After applying to the National Environment Agency’s Incubation Stall Program, he opened his fish ball stand, SanDai Fishball, at the Amoy Street Food Center as the number of COVID-19 cases increased.

Delonix Tan Wei Jie opened his booth just before the "fuse".

Mr. Delonix Tan Wei Jie.

“After four days of operation, the government announced that there would be a circuit breaker on April 7,” he complained.

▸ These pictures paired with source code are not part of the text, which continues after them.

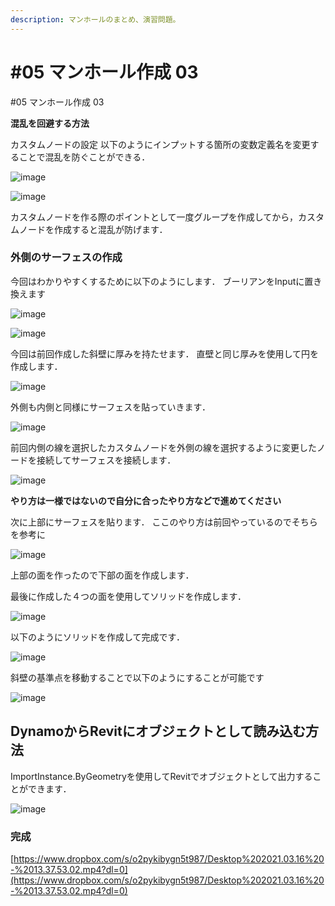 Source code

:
 ```yaml
---
description: マンホールのまとめ、演習問題。
---
```


# #05 マンホール作成 03

\#05 マンホール作成 03

**混乱を回避する方法**

カスタムノードの設定 以下のようにインプットする箇所の変数定義名を変更することで混乱を防ぐことができる．

![image](https://user-images.githubusercontent.com/48234687/103401626-f9008e80-4b8c-11eb-8fe5-2ebcea69a23c.png)

![image](https://user-images.githubusercontent.com/48234687/103401798-bbe8cc00-4b8d-11eb-893e-ccbd2251669d.png)

カスタムノードを作る際のポイントとして一度グループを作成してから，カスタムノードを作成すると混乱が防げます．

### 外側のサーフェスの作成

今回はわかりやすくするために以下のようにします． ブーリアンをInputに置き換えます

![image](https://user-images.githubusercontent.com/48234687/103475567-91974880-4df1-11eb-9a81-0ea00d2f6363.png)

![image](https://user-images.githubusercontent.com/48234687/103475605-dfac4c00-4df1-11eb-8832-dd80fa7029ec.png)

今回は前回作成した斜壁に厚みを持たせます． 直壁と同じ厚みを使用して円を作成します．

![image](https://user-images.githubusercontent.com/48234687/103475891-91e51300-4df4-11eb-8854-53ba288d13ce.png)

外側も内側と同様にサーフェスを貼っていきます．

![image](https://user-images.githubusercontent.com/48234687/103475997-5c8cf500-4df5-11eb-9fb4-eb168e15ae2e.png)

前回内側の線を選択したカスタムノードを外側の線を選択するように変更したノードを接続してサーフェスを接続します．

![image](https://user-images.githubusercontent.com/48234687/103476189-e5586080-4df6-11eb-88e6-f635f9a1a90c.png)

**やり方は一様ではないので自分に合ったやり方などで進めてください**

次に上部にサーフェスを貼ります． ここのやり方は前回やっているのでそちらを参考に

![image](https://user-images.githubusercontent.com/48234687/103476336-fe154600-4df7-11eb-9c97-61be2fd8fec6.png)

上部の面を作ったので下部の面を作成します．

最後に作成した４つの面を使用してソリッドを作成します．

![image](https://user-images.githubusercontent.com/48234687/103476412-a4614b80-4df8-11eb-8942-441699e542b9.png)

以下のようにソリッドを作成して完成です．

![image](https://user-images.githubusercontent.com/48234687/103476444-0326c500-4df9-11eb-85b3-267a8f808edc.png)

斜壁の基準点を移動することで以下のようにすることが可能です

![image](https://user-images.githubusercontent.com/48234687/103476470-716b8780-4df9-11eb-9dd2-07dbc849560f.png)

## DynamoからRevitにオブジェクトとして読み込む方法

ImportInstance.ByGeometryを使用してRevitでオブジェクトとして出力することができます．



![image](https://user-images.githubusercontent.com/48234687/103402704-ea1bdb00-4b90-11eb-9eec-43b1aaabb55e.png)

### 完成

[https://www.dropbox.com/s/o2pykibygn5t987/Desktop%202021.03.16%20-%2013.37.53.02.mp4?dl=0](https://www.dropbox.com/s/o2pykibygn5t987/Desktop%202021.03.16%20-%2013.37.53.02.mp4?dl=0)
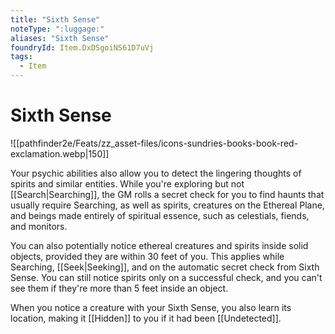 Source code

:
 ```yaml
---
title: "Sixth Sense"
noteType: ":luggage:"
aliases: "Sixth Sense"
foundryId: Item.DxDSgoiNS61D7uVj
tags:
  - Item
---
```


# Sixth Sense
![[pathfinder2e/Feats/zz_asset-files/icons-sundries-books-book-red-exclamation.webp|150]]

Your psychic abilities also allow you to detect the lingering thoughts of spirits and similar entities. While you're exploring but not [[Search|Searching]], the GM rolls a secret check for you to find haunts that usually require Searching, as well as spirits, creatures on the Ethereal Plane, and beings made entirely of spiritual essence, such as celestials, fiends, and monitors.

You can also potentially notice ethereal creatures and spirits inside solid objects, provided they are within 30 feet of you. This applies while Searching, [[Seek|Seeking]], and on the automatic secret check from Sixth Sense. You can still notice spirits only on a successful check, and you can't see them if they're more than 5 feet inside an object.

When you notice a creature with your Sixth Sense, you also learn its location, making it [[Hidden]] to you if it had been [[Undetected]].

Yes (Hokkien for bad luck).

Although he had little experience in cooking, he had helped his father make yong tau foo in a wet market in Toa Payoh, and thought he would like the hawker’s “hectic” lifestyle.

When he started, he did a double duty: he was at his stall during the day and at night he helped with his family’s food business.

Given his schedule, his girlfriend initially helped him with his stall.

“She knew I was very stressed, short on cash, and so on, so she offered to help,” said the novice, acknowledging that his cooking “took some time to develop.”

Delonix Tan opened SanDai Fishball, in Amoy Street Food Center, just before the "fuse".

This was after he closed his booth during the circuit breaker, as it was in the CBD, and realized there would be almost “zero pedestrians”.

After reopening it in June, he found that during the lunch hour that used to be at the food center, the crowd still hadn’t returned.

“We spoke to … our customers, and they told us most of them wouldn’t be back until next year,” he said. So after a few months he decided to quit and help his father in the wet market.

“Rather than keep throwing money into this black hole, we decided to just cut it off,” he said. “(Being a peddler) … is very, very hard work, and the (profit margins are) very, very thin.

“After this experience I don’t think I want to be a hawker.”

Delonix Tan noticed that after the circuit breaker, customers had not returned to the Amoy Street Food Center.

He is left with pictures of his booth.


Leong also resumed the business after the circuit breaker measures were lifted. “I did it immediately, if only to meet people,” she said.

However, as her clients were mainly office workers in the CBD, it was quiet. In July, it closed its Far East Square facility for good due to dwindling crowds and lease issues.

“When I started renting there 20 years ago, the people (building management) were nice. Who knew they would change this year and become difficult to talk to? ” she said.

One of her employees has returned to China, another has gone to work in her brother’s restaurant and the latter “wanted to rest”.

WATCH: Ancient Flavors – Singaporean Hawkers Serving Traditional Asian Recipes (46:25)

At her age, Leong should comfortably retire, but she is adamant about keeping the Nam Seng brand alive.

“I’ve worked for so many years. My focus and dedication over the past 60 years has been for my brand. How can I bear to let it go? ” she said.

‘We’re taking our time, and we’ll find a new place. We will make a comeback. I will inform you all through the newspaper, internet and telephone when we reopen. ‘

Watch the Belly Of A Nation program here.